First, congratulate yourself. You are making progress. You are bored. You want something to do. Now, go out or get online and find every rehabilitation center, disability advocacy group, volunteering service-virtual and offline, and begin to find your new purpose in life. You don’t know what it is, but for the first time, you are not thinking of your loss. You are thinking of your time and how to spend it.
Ask questions. Go to the library or read books online. Read blogs. Join social communities. Suddenly, you will find the whole world is still there, waiting for you. All you needed to do was awaken your mind again to the possibilities. Expanding your mind is always the first road toward redemption from any brick wall.
3. Take Your Time
What!??! Didn’t you just tell me to get started on a bunch of things to do? But, here, you get the benefit of my experience and mistakes. Yes, you are ready to launch, but you are not the old you. You may have limitations, both cognitively (have you ever been on 16 pills a day?) and physically. You cannot jump into anything without making plans. I launched so many things between the date I was sent home and now. All of them failed, because I still thought I could do things the old way.
Whether you face a chronic illness, a physical disability or take medicine to keep your system stable, you are now operating differently than before. And, this needs a different strategy. Perhaps you will need to be driven places you used to not think were so far. Maybe you need a bigger screen and make the icons really readable. Maybe you have to travel with a little magic bag of all the medical devices you need. Slow down, figure out what you need to get there and get those things together first before you leap. This leads me to #4.
4. Re-evaluate Your Life
What can you do? What skills do you still have? What can you learn? What would you like to do, now that you have all the time in the world? What do you want to be? Where do you want to go? What do you long to see?
In some ways, I feel almost happy this happened to me now. What a gift to start all over again. To make plans that as an older and wiser person, I might actually do.
Now, don’t get me wrong. This is no pie in the sky esoteric babble. After a brick wall, you life is radically different. You may be in a fragile financial state. Your health may swing into instability.

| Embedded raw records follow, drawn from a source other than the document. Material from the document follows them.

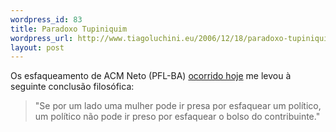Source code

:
 ```yaml
--- 
wordpress_id: 83
title: Paradoxo Tupiniquim
wordpress_url: http://www.tiagoluchini.eu/2006/12/18/paradoxo-tupiniquim/
layout: post
---
```

Os esfaqueamento de ACM Neto (PFL-BA) <a target="_blank" href="http://www1.folha.uol.com.br/folha/brasil/ult96u87864.shtml">ocorrido hoje</a> me levou à seguinte conclusão filosófica:
<blockquote>"Se por um lado uma mulher pode ir presa por esfaquear um político, um político não pode ir preso por esfaquear o bolso do contribuinte."</blockquote>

This isn’t some light stroll through the park. But, you get to redesign what you want to do, based on what you have left. And, you will be keenly aware of what you have left. You will maximize every strength, since you have increased your weaknesses. You will find power in your life, even in the midst of limitations.
I have learned to see this as a gift. And, when you hit a brick wall, you deserve one.
5. Re-commit To Life
This is so necessary, don’t leave it out. Commit yourself again to being part of the human race. Something tried to take you down and failed. People walked away from you and you have survived. Your house may even be gone, but you have a new place and you like the view a whole lot better from this one. Whatever it is, re-commit to life and all it nuances.
I have heard from many people that after their accident or stroke or whatever, they now appreciated the flowers and a cool breeze. The stillness of the air, interrupted by the low chirrup of far-flung bird and distant crickets. Whatever you feel is a new commitment to life, make it. Keep it. Against all odds that may come. Against any other brick walls.
Well, there it is. My list. I hope you can gain something from it. Drop me a comment if it spoke to you. Or if it gave you courage to move to your next step.
And, to ProBlogger: See? There are no brick walls anymore. Thank you for your Challenge.